Halide is a programming language designed to make it easier to write high-performance image processing code on modern machines. Halide currently targets X86, ARM, CUDA, OpenCL, and OpenGL on OS X, Linux, and Windows.
Rather than being a standalone programming language, Halide is embedded in C++. This means you write C++ code that builds an in-memory representation of a Halide pipeline using Halide's C++ API. You can then compile this representation to an object file, or JIT-compile it and run it in the same process.
For more detail about what Halide is, see http://halide-lang.org.
For API documentation see http://halide-lang.org/docs
To see some example code, look in the tutorials directory.
If you've acquired a full source distribution and want to build Halide, see the notes below.
Some useful environment variables
HL_TARGET=... will set Halide's AOT compilation target.
HL_JIT_TARGET=... will set Halide's JIT compilation target.
HL_DEBUG_CODEGEN=1 will print out pseudocode for what Halide is compiling. Higher numbers will print more detail.
HL_NUM_THREADS=... specifies the size of the thread pool. This has no effect on OS X or iOS, where we just use grand central dispatch.
HL_TRACE=1 injects print statements into compiled Halide code that will describe what the program is doing at runtime. Higher values print more detail.
HL_TRACE_FILE=... specifies a binary target file to dump tracing data into. The output can be parsed programmatically by starting from the code in utils/HalideTrace.cpp
HL_PROFILE=1 injects timing data collection code. The output can be parsed using utils/HalideProf.cpp
Using Halide on OSX
Precompiled Halide distributions are built using XCode's command-line tools with Apple clang 500.2.76. This means that we link against libc++ instead of libstdc++. You may need to adjust compiler options accordingly if you're using an older XCode which does not default to libc++.
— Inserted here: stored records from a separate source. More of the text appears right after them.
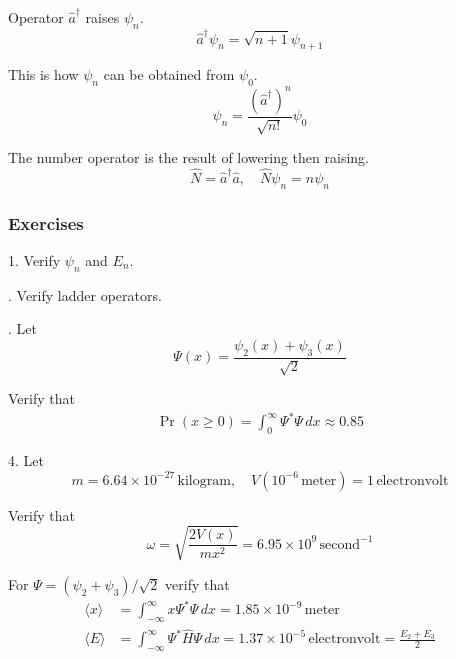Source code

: Operator $\hat a^\dag$ raises $\psi_n$.
\begin{equation*}
\hat a^\dag\psi_n=\sqrt{n+1}\psi_{n+1}
\end{equation*}

This is how $\psi_n$ can be obtained from $\psi_0$.
\begin{equation*}
\psi_n=\frac{(\hat a^\dag)^n}{\sqrt{n!}}\psi_0
\end{equation*}

The number operator is the result of lowering then raising.
\begin{equation*}
\hat N=\hat a^\dag\hat a,\quad\hat N\psi_n=n\psi_n
\end{equation*}

\subsubsection*{Exercises}

1. Verify $\psi_n$ and $E_n$.

. Verify ladder operators.

. Let
\begin{equation*}
\Psi(x)=\frac{\psi_2(x)+\psi_3(x)}{\sqrt2}
\end{equation*}

Verify that
\begin{align*}
\Pr(x\ge0)=\int_0^\infty \Psi^*\Psi\,dx\approx0.85
\end{align*}

4. Let
\begin{equation*}
m=6.64\times10^{-27}\,\text{kilogram},\quad
V(10^{-6}\,\text{meter})=1\,\text{electronvolt}
\end{equation*}

Verify that
\begin{equation*}
\omega=\sqrt{\frac{2V(x)}{mx^2}}=6.95\times10^9\,\text{second}^{-1}
\end{equation*}

For $\Psi=(\psi_2+\psi_3)/\sqrt2$ verify that
\begin{align*}
\langle x\rangle&=\int_{-\infty}^\infty x\Psi^*\Psi\,dx=1.85\times10^{-9}\,\text{meter}
\\
\langle E\rangle&=\int_{-\infty}^\infty \Psi^*\hat H\Psi\,dx=1.37\times10^{-5}\,\text{electronvolt}
=\frac{E_2+E_3}{2}
\end{align*}


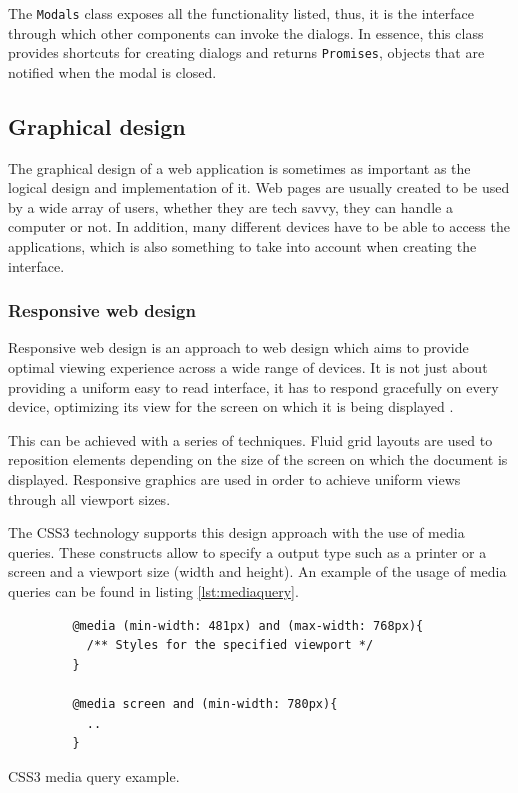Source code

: The \texttt{Modals} class exposes all the functionality listed, thus, it is the interface through which other components can invoke the dialogs. In essence, this class provides shortcuts for creating dialogs and returns \texttt{Promises}, objects that are notified when the modal is closed.

\FloatBarrier
\subsection{Graphical design}

The graphical design of a web application is sometimes as important as the logical design and implementation of it. Web pages are usually created to be used by a wide array of users, whether they are tech savvy, they can handle a computer or not. In addition, many different devices have to be able to access the applications, which is also something to take into account when creating the interface.

\subsubsection*{Responsive web design}

Responsive web design is an approach to web design which aims to provide optimal viewing experience across a wide range of devices. It is not just about providing a uniform easy to read interface, it has to respond gracefully on every device, optimizing its view for the screen on which it is being displayed \cite{rwd}.

This can be achieved with a series of techniques. Fluid grid layouts are used to reposition elements depending on the size of the screen on which the document is displayed. Responsive graphics are used in order to achieve uniform views through all viewport sizes.

The CSS3 technology supports this design approach with the use of media queries. These constructs allow to specify a output type such as a printer or a screen and a viewport size (width and height). An example of the usage of media queries can be found in listing \ref{lst:mediaquery}.

\begin{listing}[ht]\centering
  \begin{minipage}{.6\textwidth}
    \begin{verbatim}
	     @media (min-width: 481px) and (max-width: 768px){
	       /** Styles for the specified viewport */
	     }
	     
	     @media screen and (min-width: 780px){
	       ..
	     }
    \end{verbatim}
  \end{minipage}
  \caption{CSS3 media query example.}\label{lst:mediaquery}
\end{listing}

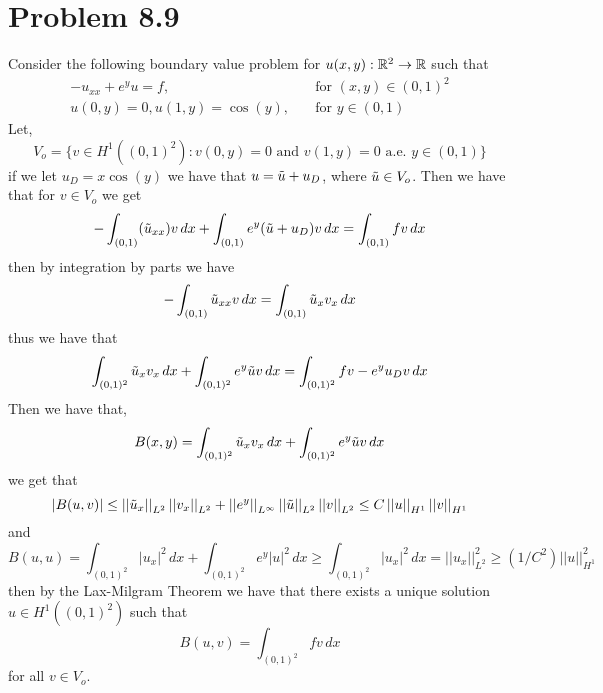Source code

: \documentclass[12pt]{report}
\newcommand{\norm}[1]{\left|\left|#1\right|\right|}
\begin{document}
\section*{Problem 8.9}
Consider the following boundary value problem for $u(x,y): \mathbb{R}^2 \to \mathbb{R}$ such that
\begin{align*}
  -u_{xx} + e^yu = f, \quad &\text{for } (x,y) \in (0,1)^2 \\
  u(0,y) = 0, u(1,y) = \cos(y), \quad &\text{for } y\in(0,1)
\end{align*}
Let,
\begin{equation*}
  V_o = \{v \in H^1((0,1)^2): v(0,y) = 0 \text{ and } v(1,y) = 0 \text{ a.e. } y \in (0,1)\}
\end{equation*}
if we let $u_D = x\cos(y)$ we have that $u = \Tilde{u} + u_D$, where $\Tilde{u} \in V_o$.  Then we have that for $v \in V_o$ we get
\begin{equation*}
  -\int_{(0,1)} (\Tilde{u}_{xx})v \, dx + \int_{(0,1)}e^y (\Tilde{u} + u_D) v \, dx = \int_{(0,1)} f v \, dx
\end{equation*}
then by integration by parts we have
\begin{equation*}
-\int_{(0,1)} \Tilde{u}_{xx} v \, dx = \int_{(0,1)} \Tilde{u}_x v_x \, dx
\end{equation*}
thus we have that
\begin{equation*}
  \int_{(0,1)^2} \Tilde{u}_x v_x \, dx + \int_{(0,1)^2} e^y 
\Tilde{u} v \, dx = \int_{(0,1)^2} f v - e^yu_Dv\, dx
\end{equation*}
Then we have that,
\begin{equation*}
  B(x,y) = \int_{(0,1)^2} \Tilde{u}_x v_x \, dx + \int_{(0,1)^2} e^y \Tilde{u}v \, dx
\end{equation*}
we get that
\begin{equation*}
  |B(u,v)| \leq \norm{\Tilde{u}_x}_{L^2} \norm{v_x}_{L^2} + \norm{e^y}_{L^\infty} \norm{\Tilde{u}}_{L^2} \norm{v}_{L^2} \leq C \norm{u}_{H^1} \norm{v}_{H^1}
\end{equation*}
and
\begin{equation*}
  B(u,u) = \int_{(0,1)^2} |u_x|^2 \, dx + \int_{(0,1)^2} e^y |u|^2 \, dx \geq \int_{(0,1)^2} |u_x|^2 \, dx = \norm{u_x}_{L^2}^2 \geq (1/C^2) \norm{u}_{H^1}^2
\end{equation*}
then by the Lax-Milgram Theorem we have that there exists a unique solution $u \in H^1((0,1)^2)$ such that
\begin{equation*}
  B(u,v) = \int_{(0,1)^2} f v \, dx
\end{equation*}
for all $v \in V_o$.
\end{document}
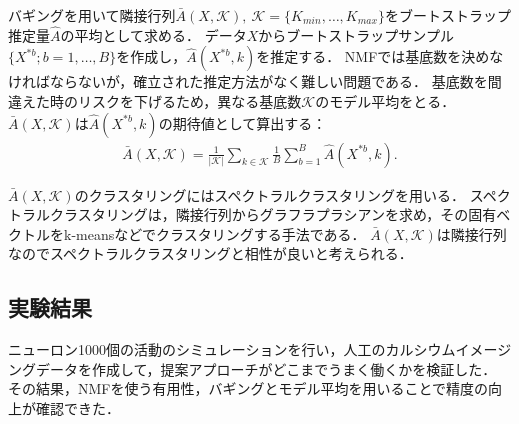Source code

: \documentclass[
  11pt, %
  twocolumn, %
  headings=small, %
]{scrartcl}
\begin{document}
バギングを用いて隣接行列$\bar{A}(X, \mathcal{K}), \ \mathcal{K} = \{K_{min}, \dots, K_{max}\}$をブートストラップ推定量$\hat{A}$の平均として求める．
データ$X$からブートストラップサンプル$\{X^{*b}; b = 1,\dots, B\}$を作成し，$\hat{A}(X^{*b},k)$を推定する．
NMFでは基底数を決めなければならないが，確立された推定方法がなく難しい問題である．
基底数を間違えた時のリスクを下げるため，異なる基底数$\mathcal{K}$のモデル平均をとる．
$\bar{A}(X, \mathcal{K})$は$\hat{A}(X^{*b},k)$の期待値として算出する：
\begin{align}
	\bar{A}(X,\mathcal{K}) = \frac{1}{|\mathcal{K}|} \sum_{k \in \mathcal{K}} \frac{1}{B} \sum_{b=1}^B \hat{A}(X^{*b}, k).
\end{align}

$\bar{A}(X, \mathcal{K})$のクラスタリングにはスペクトラルクラスタリングを用いる．
スペクトラルクラスタリングは，隣接行列からグラフラプラシアンを求め，その固有ベクトルをk-meansなどでクラスタリングする手法である．
$\bar{A}(X, \mathcal{K})$は隣接行列なのでスペクトラルクラスタリングと相性が良いと考えられる．
\subsection*{実験結果}
ニューロン1000個の活動のシミュレーションを行い，人工のカルシウムイメージングデータを作成して，提案アプローチがどこまでうまく働くかを検証した．
その結果，NMFを使う有用性，バギングとモデル平均を用いることで精度の向上が確認できた．
\end{document}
For parallelism, Halide automatically uses Apple's Grand Central Dispatch, so it is not possible to control the number of threads used without overriding the parallel runtime entirely.
Building Halide
Building halide requires at least llvm 3.5, along with the matching version of clang. llvm-config and clang must be somewhere in the path. If your OS does not have packages for llvm-3.5, you can find binaries for it at http://llvm.org/releases/download.html. Download an appropriate package and then either install it, or at least put the bin subdirectory in your path. (This works well on OS X and Ubuntu.)
If you want to build it yourself, first check it out from subversion:
% svn co https://llvm.org/svn/llvm-project/llvm/branches/release_35 llvm3.5
% svn co https://llvm.org/svn/llvm-project/cfe/branches/release_35 llvm3.5/tools/clang
Then build it like so:
% cd llvm3.5
% ./configure --disable-terminfo --enable-optimized --enable-assertions --with-clang --enable-targets=x86,arm,nvptx
% make -j8
(Users of OSX 10.8+ may need to explicitly specify GCC vs Clang, prepending "CC=gcc CXX=g++" to the configure command.)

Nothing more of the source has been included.